YOUR TASK:
The output must match the entries below exactly, with pictures removed.
********
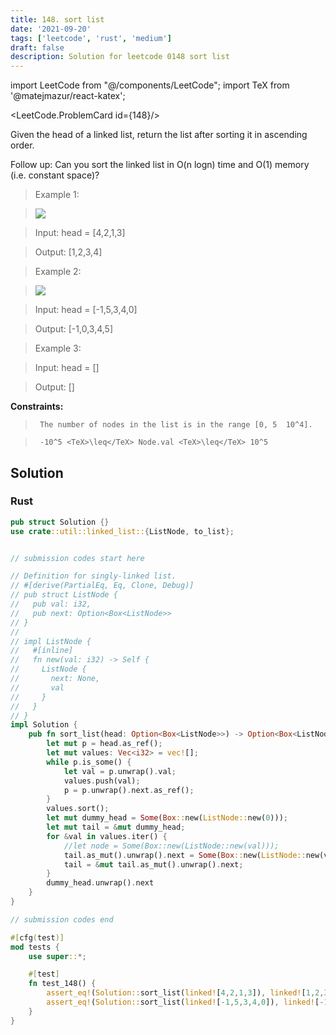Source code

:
 ```yaml
---
title: 148. sort list
date: '2021-09-20'
tags: ['leetcode', 'rust', 'medium']
draft: false
description: Solution for leetcode 0148 sort list
---
```

import LeetCode from "@/components/LeetCode";
import TeX from '@matejmazur/react-katex';

<LeetCode.ProblemCard id={148}/>
 

  Given the head of a linked list, return the list after sorting it in ascending order.

  Follow up: Can you sort the linked list in O(n logn) time and O(1) memory (i.e. constant space)?

   

 >   Example 1:

 >   ![](https://assets.leetcode.com/uploads/2020/09/14/sort_list_1.jpg)

 >   Input: head <TeX>=</TeX> [4,2,1,3]

 >   Output: [1,2,3,4]

  

 >   Example 2:

 >   ![](https://assets.leetcode.com/uploads/2020/09/14/sort_list_2.jpg)

 >   Input: head <TeX>=</TeX> [-1,5,3,4,0]

 >   Output: [-1,0,3,4,5]

  

 >   Example 3:

  

 >   Input: head <TeX>=</TeX> []

 >   Output: []

  

   

  **Constraints:**

  

 >   	The number of nodes in the list is in the range [0, 5  10^4].

 >   	-10^5 <TeX>\leq</TeX> Node.val <TeX>\leq</TeX> 10^5


## Solution
### Rust
```rust
pub struct Solution {}
use crate::util::linked_list::{ListNode, to_list};


// submission codes start here

// Definition for singly-linked list.
// #[derive(PartialEq, Eq, Clone, Debug)]
// pub struct ListNode {
//   pub val: i32,
//   pub next: Option<Box<ListNode>>
// }
// 
// impl ListNode {
//   #[inline]
//   fn new(val: i32) -> Self {
//     ListNode {
//       next: None,
//       val
//     }
//   }
// }
impl Solution {
    pub fn sort_list(head: Option<Box<ListNode>>) -> Option<Box<ListNode>> {
        let mut p = head.as_ref();
        let mut values: Vec<i32> = vec![];
        while p.is_some() {
            let val = p.unwrap().val;
            values.push(val);
            p = p.unwrap().next.as_ref();
        }
        values.sort();
        let mut dummy_head = Some(Box::new(ListNode::new(0)));
        let mut tail = &mut dummy_head;
        for &val in values.iter() {
            //let node = Some(Box::new(ListNode::new(val)));
            tail.as_mut().unwrap().next = Some(Box::new(ListNode::new(val)));
            tail = &mut tail.as_mut().unwrap().next;
        }
        dummy_head.unwrap().next
    }
}

// submission codes end

#[cfg(test)]
mod tests {
    use super::*;

    #[test]
    fn test_148() {
        assert_eq!(Solution::sort_list(linked![4,2,1,3]), linked![1,2,3,4]);
        assert_eq!(Solution::sort_list(linked![-1,5,3,4,0]), linked![-1,0,3,4,5]);
    }
}

```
********
EXERCISE ANSWER:
Source code

:
 ```yaml
---
title: 148. sort list
date: '2021-09-20'
tags: ['leetcode', 'rust', 'medium']
draft: false
description: Solution for leetcode 0148 sort list
---
```

import LeetCode from "@/components/LeetCode";
import TeX from '@matejmazur/react-katex';

<LeetCode.ProblemCard id={148}/>
 

  Given the head of a linked list, return the list after sorting it in ascending order.

  Follow up: Can you sort the linked list in O(n logn) time and O(1) memory (i.e. constant space)?

   

 >   Example 1:

 >   ![](https://assets.leetcode.com/uploads/2020/09/14/sort_list_1.jpg)

 >   Input: head <TeX>=</TeX> [4,2,1,3]

 >   Output: [1,2,3,4]

  

 >   Example 2:

 >   ![](https://assets.leetcode.com/uploads/2020/09/14/sort_list_2.jpg)

 >   Input: head <TeX>=</TeX> [-1,5,3,4,0]

 >   Output: [-1,0,3,4,5]

  

 >   Example 3:

  

 >   Input: head <TeX>=</TeX> []

 >   Output: []

  

   

  **Constraints:**

  

 >   	The number of nodes in the list is in the range [0, 5  10^4].

 >   	-10^5 <TeX>\leq</TeX> Node.val <TeX>\leq</TeX> 10^5


## Solution
### Rust
```rust
pub struct Solution {}
use crate::util::linked_list::{ListNode, to_list};


// submission codes start here

// Definition for singly-linked list.
// #[derive(PartialEq, Eq, Clone, Debug)]
// pub struct ListNode {
//   pub val: i32,
//   pub next: Option<Box<ListNode>>
// }
// 
// impl ListNode {
//   #[inline]
//   fn new(val: i32) -> Self {
//     ListNode {
//       next: None,
//       val
//     }
//   }
// }
impl Solution {
    pub fn sort_list(head: Option<Box<ListNode>>) -> Option<Box<ListNode>> {
        let mut p = head.as_ref();
        let mut values: Vec<i32> = vec![];
        while p.is_some() {
            let val = p.unwrap().val;
            values.push(val);
            p = p.unwrap().next.as_ref();
        }
        values.sort();
        let mut dummy_head = Some(Box::new(ListNode::new(0)));
        let mut tail = &mut dummy_head;
        for &val in values.iter() {
            //let node = Some(Box::new(ListNode::new(val)));
            tail.as_mut().unwrap().next = Some(Box::new(ListNode::new(val)));
            tail = &mut tail.as_mut().unwrap().next;
        }
        dummy_head.unwrap().next
    }
}

// submission codes end

#[cfg(test)]
mod tests {
    use super::*;

    #[test]
    fn test_148() {
        assert_eq!(Solution::sort_list(linked![4,2,1,3]), linked![1,2,3,4]);
        assert_eq!(Solution::sort_list(linked![-1,5,3,4,0]), linked![-1,0,3,4,5]);
    }
}

```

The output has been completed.